(Plain-text document sources)
^^^^

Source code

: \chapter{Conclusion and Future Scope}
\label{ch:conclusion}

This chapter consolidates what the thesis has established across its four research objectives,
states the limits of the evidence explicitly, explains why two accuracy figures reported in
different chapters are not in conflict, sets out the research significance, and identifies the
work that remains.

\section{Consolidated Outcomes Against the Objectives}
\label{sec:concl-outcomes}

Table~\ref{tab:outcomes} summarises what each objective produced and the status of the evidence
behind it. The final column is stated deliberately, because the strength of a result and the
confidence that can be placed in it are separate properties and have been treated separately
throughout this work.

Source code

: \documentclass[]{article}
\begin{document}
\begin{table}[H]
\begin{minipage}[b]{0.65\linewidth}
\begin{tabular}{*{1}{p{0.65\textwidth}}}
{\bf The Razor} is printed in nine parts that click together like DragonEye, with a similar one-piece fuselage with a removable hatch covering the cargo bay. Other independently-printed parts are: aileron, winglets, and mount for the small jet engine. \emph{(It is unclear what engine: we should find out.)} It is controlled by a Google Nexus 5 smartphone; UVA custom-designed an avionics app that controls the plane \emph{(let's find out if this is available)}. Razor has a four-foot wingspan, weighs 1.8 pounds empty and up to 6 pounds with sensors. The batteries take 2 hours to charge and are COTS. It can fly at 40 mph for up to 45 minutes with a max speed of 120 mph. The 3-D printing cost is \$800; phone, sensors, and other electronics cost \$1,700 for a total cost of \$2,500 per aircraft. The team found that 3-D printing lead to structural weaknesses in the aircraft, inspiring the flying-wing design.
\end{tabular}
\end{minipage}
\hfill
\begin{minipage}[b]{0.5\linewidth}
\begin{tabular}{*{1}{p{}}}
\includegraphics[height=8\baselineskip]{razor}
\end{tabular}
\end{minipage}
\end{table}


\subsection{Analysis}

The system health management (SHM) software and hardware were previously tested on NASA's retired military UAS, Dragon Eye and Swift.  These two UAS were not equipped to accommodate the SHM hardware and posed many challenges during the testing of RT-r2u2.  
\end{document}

^^^^

* [TO DO]:
Look through the records above for the word "that". Report how many lines contain it, as a bare number.

* [ANSWER TO THE EXERCISE]:
3